HMRC is in the midst of a change management strategy fuelled by staff who were left feeling unengaged and lacking a vision of where the organisation was heading following its creation.

HMRC

HMRC was created out of a merger between Customs and Excise and the Inland Revenue in 2005 when the organisation had 96,000 fulltime employees, compared with less than 60,000 staff as at July 2014.

The change management strategy is aligned to the employer’s new digital strategy, which requires the workforce to possess new skill sets.

Speaking at Employee Benefits Live 2014 in a presentation entitled ‘Reward’s roles in developing future leaders’, Judy Greevy, deputy director engagement and diversity at HMRC, said: “A real challenge we have, like a lot of organisations, is really making it possible for people to feel that they actually have a voice in the organisation and that people are listening to them.

“We’re going through this whole big change and we’re going to need a lot more skills and different ways of operating, so what we need to do to help people get through this is to make them feel more empowered in terms of what they do in their job, and to enable them to identify ways that things can be done better.”

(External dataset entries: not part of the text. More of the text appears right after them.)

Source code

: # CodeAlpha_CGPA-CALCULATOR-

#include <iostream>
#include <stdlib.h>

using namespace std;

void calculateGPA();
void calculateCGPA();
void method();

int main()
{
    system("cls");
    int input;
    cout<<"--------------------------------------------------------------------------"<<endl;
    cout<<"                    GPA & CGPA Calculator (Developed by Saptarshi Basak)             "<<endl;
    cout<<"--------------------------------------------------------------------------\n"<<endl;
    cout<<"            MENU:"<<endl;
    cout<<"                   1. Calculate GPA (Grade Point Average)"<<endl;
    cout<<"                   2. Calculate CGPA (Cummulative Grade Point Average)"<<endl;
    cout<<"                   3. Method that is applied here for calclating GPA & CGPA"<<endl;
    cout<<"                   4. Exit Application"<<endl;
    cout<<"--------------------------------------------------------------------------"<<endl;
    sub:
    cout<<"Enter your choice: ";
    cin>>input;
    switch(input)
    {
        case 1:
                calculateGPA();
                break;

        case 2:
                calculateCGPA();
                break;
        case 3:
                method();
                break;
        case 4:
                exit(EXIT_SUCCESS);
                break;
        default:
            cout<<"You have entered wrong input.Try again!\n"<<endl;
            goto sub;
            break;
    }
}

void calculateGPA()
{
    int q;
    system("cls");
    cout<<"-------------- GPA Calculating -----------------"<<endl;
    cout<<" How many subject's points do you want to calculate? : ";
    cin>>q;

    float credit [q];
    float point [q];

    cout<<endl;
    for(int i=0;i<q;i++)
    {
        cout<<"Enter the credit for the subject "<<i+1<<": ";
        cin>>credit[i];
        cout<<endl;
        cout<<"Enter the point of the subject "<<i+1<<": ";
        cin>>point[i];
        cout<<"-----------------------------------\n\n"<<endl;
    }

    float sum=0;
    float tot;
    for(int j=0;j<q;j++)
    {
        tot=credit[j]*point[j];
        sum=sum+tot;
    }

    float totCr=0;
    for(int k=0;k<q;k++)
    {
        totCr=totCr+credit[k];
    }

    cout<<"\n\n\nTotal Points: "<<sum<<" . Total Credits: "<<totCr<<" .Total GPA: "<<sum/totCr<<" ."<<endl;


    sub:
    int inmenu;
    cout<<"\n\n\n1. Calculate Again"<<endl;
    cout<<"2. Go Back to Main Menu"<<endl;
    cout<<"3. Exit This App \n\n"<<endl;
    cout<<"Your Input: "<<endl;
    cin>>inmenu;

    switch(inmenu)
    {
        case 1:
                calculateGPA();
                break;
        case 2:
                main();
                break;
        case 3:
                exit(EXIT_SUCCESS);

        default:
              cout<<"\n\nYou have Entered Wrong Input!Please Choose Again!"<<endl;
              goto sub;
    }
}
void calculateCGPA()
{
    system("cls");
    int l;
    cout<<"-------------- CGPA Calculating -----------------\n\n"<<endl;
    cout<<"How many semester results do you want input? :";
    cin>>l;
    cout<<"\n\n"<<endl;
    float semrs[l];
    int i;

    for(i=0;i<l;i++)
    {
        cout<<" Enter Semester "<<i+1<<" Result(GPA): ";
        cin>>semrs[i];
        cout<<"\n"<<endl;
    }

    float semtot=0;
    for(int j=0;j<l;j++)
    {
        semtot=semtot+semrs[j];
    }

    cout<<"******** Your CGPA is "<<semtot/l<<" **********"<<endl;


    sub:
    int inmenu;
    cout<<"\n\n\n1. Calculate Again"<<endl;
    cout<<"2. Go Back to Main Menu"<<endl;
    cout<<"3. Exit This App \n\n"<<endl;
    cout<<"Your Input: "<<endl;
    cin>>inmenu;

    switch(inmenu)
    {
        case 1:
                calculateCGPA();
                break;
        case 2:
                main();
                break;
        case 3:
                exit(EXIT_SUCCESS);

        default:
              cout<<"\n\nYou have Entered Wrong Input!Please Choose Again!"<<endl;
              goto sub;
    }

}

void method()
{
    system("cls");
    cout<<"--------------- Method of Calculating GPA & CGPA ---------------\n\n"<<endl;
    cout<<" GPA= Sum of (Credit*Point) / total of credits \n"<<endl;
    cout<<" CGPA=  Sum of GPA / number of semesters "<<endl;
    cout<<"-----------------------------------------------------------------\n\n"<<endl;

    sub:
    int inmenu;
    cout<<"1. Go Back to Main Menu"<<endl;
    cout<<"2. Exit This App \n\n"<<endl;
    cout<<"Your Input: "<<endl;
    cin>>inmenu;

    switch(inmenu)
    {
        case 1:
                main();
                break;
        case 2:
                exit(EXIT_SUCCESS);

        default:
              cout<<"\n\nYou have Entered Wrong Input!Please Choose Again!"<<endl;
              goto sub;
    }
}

She said developmental support to enable staff to build new skill sets for the future was key.

HMRC has introduced a minimum of five days’ training per year per employee in the last two years, the importance of which needs to be commmunicated to line managers so they support team members to use them. said Greavy.

“Key to this is relating these days to where we’re going as an organisation in the future,” she added.

HMRC is also looking at how best to use its employee data to enable the organisation to take a more data-led approach to its reward management strategy, which it hopes will help it to more closely align its reward offering to staff expectations and needs.